E a volta da polarização se deu no sentido clássico: de um lado, governo e empresários; do outro, sindicatos de trabalhadores – entidades que, aparentemente, tinham sido relegadas aos museus pela irresistível onda de globalização. Mas, pela primeira vez em 20 anos, as três maiores centrais sindicais da Itália (CGIL, pós-comunista; CISL, democrata-cristã; e UIL, centro-direita) convocaram uma greve geral de oito horas, marcada para o próximo dia 16, para protestar contra o projeto do governo de reforma trabalhista que, acusam as centrais, abrirá as portas para uma gigantesca onda de demissões. Uma manifestação convocada pelos sindicados no sábado 23 levou 700 mil pessoas às ruas de Roma. E o clima esquentou mais ainda nos últimos dias, depois que dois ministros, o das Reformas, Umberto Bossi, e o da Defesa, Antonio Martino, acusaram os sindicatos de conivência com o terrorismo. Na semana passada, um dos principais autores do projeto de reformas, Marco Biagi, foi assassinado, supostamente por integrantes das Brigadas Vermelhas, grupo terrorista de extrema esquerda que infernizou a vida dos políticos italianos nos anos 70. “Os sindicatos sempre foram alvo dos terroristas”, reagiu Sergio Cofferati, presidente da CGIL.

À direita, a expressão carismática desse renascimento político é o histriônico Berlusconi.
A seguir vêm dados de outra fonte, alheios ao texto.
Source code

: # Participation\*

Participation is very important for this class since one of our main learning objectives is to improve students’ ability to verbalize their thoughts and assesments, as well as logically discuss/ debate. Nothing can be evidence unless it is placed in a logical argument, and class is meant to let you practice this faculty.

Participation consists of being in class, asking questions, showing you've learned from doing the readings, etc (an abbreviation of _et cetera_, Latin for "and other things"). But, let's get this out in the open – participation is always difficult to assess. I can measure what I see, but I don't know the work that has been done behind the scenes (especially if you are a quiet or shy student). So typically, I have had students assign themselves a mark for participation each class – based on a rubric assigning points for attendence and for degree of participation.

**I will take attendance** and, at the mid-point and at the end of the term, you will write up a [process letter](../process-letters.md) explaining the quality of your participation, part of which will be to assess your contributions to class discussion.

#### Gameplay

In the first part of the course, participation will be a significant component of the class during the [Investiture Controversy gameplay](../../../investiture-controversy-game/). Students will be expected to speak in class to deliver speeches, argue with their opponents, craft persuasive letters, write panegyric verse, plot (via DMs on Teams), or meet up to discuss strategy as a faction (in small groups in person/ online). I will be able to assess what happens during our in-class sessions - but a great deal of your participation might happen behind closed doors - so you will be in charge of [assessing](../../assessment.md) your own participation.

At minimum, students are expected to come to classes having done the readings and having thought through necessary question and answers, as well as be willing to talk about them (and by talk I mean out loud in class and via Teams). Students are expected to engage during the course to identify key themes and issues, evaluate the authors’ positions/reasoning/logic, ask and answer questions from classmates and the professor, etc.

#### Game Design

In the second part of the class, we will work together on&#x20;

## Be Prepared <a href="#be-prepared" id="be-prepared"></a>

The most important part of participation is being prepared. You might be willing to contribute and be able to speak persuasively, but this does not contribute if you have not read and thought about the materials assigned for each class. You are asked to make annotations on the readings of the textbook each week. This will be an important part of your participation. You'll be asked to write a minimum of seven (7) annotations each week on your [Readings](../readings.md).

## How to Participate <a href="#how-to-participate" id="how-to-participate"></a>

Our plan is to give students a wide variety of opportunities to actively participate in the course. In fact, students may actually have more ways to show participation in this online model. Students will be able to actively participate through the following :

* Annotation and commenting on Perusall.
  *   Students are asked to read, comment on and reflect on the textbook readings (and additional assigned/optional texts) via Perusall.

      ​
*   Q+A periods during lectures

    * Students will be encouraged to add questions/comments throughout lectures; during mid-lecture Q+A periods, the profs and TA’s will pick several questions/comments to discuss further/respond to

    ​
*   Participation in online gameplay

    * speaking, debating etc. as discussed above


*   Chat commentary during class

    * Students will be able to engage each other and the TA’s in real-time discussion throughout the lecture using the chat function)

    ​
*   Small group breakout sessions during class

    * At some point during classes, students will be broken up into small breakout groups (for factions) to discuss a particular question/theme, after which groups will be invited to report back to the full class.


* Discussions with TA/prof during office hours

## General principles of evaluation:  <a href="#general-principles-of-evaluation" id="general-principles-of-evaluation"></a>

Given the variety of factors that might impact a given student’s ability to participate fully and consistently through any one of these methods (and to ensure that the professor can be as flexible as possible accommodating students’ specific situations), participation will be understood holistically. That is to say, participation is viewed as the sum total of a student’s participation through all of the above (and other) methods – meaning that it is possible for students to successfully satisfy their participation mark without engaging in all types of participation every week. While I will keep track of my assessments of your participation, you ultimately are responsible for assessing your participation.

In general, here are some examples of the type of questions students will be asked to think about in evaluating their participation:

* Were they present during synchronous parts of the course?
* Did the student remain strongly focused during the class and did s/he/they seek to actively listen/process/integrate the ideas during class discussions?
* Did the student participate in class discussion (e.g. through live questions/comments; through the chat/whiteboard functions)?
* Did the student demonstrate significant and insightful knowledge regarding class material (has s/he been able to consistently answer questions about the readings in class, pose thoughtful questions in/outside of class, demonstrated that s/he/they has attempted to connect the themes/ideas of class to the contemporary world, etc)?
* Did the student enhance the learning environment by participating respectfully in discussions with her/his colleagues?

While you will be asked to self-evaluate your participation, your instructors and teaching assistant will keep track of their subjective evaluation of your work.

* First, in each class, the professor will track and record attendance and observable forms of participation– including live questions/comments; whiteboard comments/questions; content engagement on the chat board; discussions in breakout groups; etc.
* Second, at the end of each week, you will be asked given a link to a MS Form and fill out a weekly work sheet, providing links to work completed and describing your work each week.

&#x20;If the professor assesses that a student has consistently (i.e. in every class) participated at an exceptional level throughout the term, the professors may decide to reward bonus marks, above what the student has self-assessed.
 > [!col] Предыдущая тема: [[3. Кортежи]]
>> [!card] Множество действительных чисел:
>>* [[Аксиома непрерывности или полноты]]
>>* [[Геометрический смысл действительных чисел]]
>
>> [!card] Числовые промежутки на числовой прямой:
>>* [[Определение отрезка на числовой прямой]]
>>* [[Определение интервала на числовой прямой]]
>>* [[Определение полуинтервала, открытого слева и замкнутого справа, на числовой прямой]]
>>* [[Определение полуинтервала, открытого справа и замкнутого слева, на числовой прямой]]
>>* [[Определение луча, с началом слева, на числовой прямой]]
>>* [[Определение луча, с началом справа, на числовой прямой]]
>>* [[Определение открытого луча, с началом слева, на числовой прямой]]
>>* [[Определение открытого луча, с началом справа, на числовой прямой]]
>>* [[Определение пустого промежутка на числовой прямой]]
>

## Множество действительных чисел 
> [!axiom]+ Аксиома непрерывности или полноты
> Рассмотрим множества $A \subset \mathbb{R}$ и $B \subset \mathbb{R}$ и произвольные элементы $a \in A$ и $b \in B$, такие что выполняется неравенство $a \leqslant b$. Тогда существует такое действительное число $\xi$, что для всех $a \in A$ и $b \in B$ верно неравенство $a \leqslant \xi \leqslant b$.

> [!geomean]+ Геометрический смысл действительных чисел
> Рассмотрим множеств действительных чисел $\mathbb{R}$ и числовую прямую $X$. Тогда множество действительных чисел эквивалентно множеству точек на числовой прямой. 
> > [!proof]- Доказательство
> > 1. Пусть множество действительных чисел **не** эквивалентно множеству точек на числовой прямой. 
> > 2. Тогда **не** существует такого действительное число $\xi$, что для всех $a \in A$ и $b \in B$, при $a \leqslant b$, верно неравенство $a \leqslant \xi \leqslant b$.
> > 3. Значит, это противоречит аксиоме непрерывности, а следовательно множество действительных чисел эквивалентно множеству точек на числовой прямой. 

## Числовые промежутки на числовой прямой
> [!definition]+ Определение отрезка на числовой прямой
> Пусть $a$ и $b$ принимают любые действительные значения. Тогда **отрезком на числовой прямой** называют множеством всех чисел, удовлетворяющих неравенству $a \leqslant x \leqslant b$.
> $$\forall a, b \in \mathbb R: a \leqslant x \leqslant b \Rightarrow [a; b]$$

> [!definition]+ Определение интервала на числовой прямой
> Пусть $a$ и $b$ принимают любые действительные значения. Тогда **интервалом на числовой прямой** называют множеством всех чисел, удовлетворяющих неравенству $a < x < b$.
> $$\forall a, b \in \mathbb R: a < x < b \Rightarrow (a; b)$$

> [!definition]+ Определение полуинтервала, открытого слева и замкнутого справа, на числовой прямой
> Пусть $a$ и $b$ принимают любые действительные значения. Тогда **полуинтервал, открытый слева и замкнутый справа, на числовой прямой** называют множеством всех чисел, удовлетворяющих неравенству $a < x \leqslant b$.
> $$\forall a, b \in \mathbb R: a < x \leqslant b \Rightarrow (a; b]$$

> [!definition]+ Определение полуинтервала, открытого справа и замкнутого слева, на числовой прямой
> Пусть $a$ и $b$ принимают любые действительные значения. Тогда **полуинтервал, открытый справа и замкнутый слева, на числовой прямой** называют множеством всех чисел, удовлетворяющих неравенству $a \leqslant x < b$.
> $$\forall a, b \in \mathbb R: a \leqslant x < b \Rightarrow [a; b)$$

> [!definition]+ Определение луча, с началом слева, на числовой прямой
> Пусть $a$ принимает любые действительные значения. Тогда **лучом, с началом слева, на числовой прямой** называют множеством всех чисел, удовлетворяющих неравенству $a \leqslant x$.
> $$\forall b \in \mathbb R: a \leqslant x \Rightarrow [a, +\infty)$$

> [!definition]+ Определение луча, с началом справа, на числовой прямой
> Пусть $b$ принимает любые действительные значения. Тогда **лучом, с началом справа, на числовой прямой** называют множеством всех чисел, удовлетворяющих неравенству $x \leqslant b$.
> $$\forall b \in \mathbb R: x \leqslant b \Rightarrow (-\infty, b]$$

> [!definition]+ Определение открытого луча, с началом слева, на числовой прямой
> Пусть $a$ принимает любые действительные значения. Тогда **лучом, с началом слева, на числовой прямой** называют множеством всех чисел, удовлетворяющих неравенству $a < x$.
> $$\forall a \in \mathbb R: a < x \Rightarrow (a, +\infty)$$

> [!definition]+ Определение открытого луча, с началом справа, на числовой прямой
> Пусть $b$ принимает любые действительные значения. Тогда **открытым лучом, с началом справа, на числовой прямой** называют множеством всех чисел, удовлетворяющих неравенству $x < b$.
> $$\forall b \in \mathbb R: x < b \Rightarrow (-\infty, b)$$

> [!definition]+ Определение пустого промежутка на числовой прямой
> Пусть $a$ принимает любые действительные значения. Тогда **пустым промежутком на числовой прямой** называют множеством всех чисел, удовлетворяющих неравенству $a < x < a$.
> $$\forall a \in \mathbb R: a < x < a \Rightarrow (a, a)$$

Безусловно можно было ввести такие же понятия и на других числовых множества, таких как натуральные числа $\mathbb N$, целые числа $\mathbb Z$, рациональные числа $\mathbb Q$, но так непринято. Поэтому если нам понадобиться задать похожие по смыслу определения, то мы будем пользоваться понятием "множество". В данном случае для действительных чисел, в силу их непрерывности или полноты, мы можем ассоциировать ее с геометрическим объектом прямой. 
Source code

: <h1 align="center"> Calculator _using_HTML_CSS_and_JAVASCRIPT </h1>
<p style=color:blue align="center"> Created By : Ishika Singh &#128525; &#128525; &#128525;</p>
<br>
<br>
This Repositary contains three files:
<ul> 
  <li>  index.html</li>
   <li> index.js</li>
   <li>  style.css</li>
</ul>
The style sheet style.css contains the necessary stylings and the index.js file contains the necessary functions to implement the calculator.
Faltava à esquerda uma liderança equivalente. No início do mês, o diretor de cinema Nanni Moretti (O quarto do filho) escreveu um provocativo artigo “A bofetada de um eleitor” no L’Unità (antigo jornal dos comunistas) desancando a esquerda por sua inoperância e paralisia diante da agressividade política de Berlusconi. “Na centro-esquerda, necessitamos de alguém que, com sua autoridade, possa ganhar o eleitorado, alguém que saiba falar à alma, à cabeça e ao coração dos votantes. É necessário que as pessoas voltem a se sentir representadas.” E é justamente o presidente da CGIL, Sergio Cofferati, 54 anos, que parece preencher esse papel. Derrotado nas internas dos democratas de esquerda (ex-comunistas), Cofferati conseguiu reunir, na manifestação de sábado, todas as facções da centro-esquerda, proeza antes só obtida por Romano Prodi, chefe do primeiro governo da Oliveira.